Misja’s second choice was the National Rifle Association Foundation. She said she was rejected again on the grounds that her pick was “too political,” she said.
“It is the NRA’s charity arm; they work directly with public schools,” she said. “I was turned down because I was told that this group is political, and it is the union’s policy to turn down subsidiaries of political organizations.
“So right now I am at a standstill,” Misja said. “I have no idea where my money is. I have asked for that in writing and have not been given a response. So I had no recourse but to seek legal counsel.”
The PSEA did not respond to a request to comment on Misja’s complaint, which was filed by the Fairness Center pro bono law firm last week in U.S. District Court in Pennsylvania.
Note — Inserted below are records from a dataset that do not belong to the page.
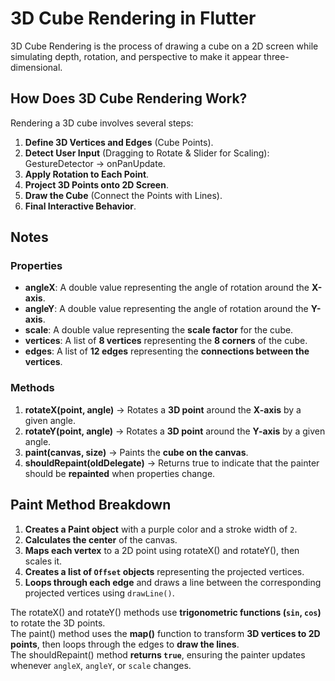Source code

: # **3D Cube Rendering in Flutter**  

3D Cube Rendering is the process of drawing a cube on a 2D screen while simulating depth, rotation, and perspective to make it appear three-dimensional.  

## **How Does 3D Cube Rendering Work?**  

Rendering a 3D cube involves several steps:  

1. **Define 3D Vertices and Edges** (Cube Points).  
2. **Detect User Input** (Dragging to Rotate & Slider for Scaling): GestureDetector → onPanUpdate.  
3. **Apply Rotation to Each Point**.  
4. **Project 3D Points onto 2D Screen**.  
5. **Draw the Cube** (Connect the Points with Lines).  
6. **Final Interactive Behavior**.  

## **Notes**  

### **Properties**  
- **angleX**: A double value representing the angle of rotation around the **X-axis**.  
- **angleY**: A double value representing the angle of rotation around the **Y-axis**.  
- **scale**: A double value representing the **scale factor** for the cube.  
- **vertices**: A list of **8 vertices** representing the **8 corners** of the cube.  
- **edges**: A list of **12 edges** representing the **connections between the vertices**.  

### **Methods**  

1. **rotateX(point, angle)** → Rotates a **3D point** around the **X-axis** by a given angle.  
2. **rotateY(point, angle)** → Rotates a **3D point** around the **Y-axis** by a given angle.  
3. **paint(canvas, size)** → Paints the **cube on the canvas**.  
4. **shouldRepaint(oldDelegate)** → Returns true to indicate that the painter should be **repainted** when properties change.  

## **Paint Method Breakdown**  

1. **Creates a Paint object** with a purple color and a stroke width of `2`.  
2. **Calculates the center** of the canvas.  
3. **Maps each vertex** to a 2D point using rotateX() and rotateY(), then scales it.  
4. **Creates a list of `Offset` objects** representing the projected vertices.  
5. **Loops through each edge** and draws a line between the corresponding projected vertices using `drawLine()`.  

The rotateX() and rotateY() methods use **trigonometric functions (`sin`, `cos`)** to rotate the 3D points.  
The paint() method uses the **map()** function to transform **3D vertices to 2D points**, then loops through the edges to **draw the lines**.  
The shouldRepaint() method **returns `true`**, ensuring the painter updates whenever `angleX`, `angleY`, or `scale` changes.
According to the PSEA’s resolutions, the union “reaffirms the constitutional right and obligation of all education employees, individually and/or collectively, to participate in all aspects of the democratic political process and encourages all education employees, to actively do so. The Association must resist any efforts to deny or suppress the exercise of those rights.”
“The hypocrisy is hard to stomach,” said David Osborne, general counsel for the Fairness Center.
“When Linda tried to resolve this issue by requesting that her money go to a non-profit gun safety charity, the PSEA rejected it because of its connection to the National Rifle Association—a group too ‘political’ for the PSEA,” he said. “Meanwhile the charities on the union’s own approved list spent $27 million on political activity and lobbying.”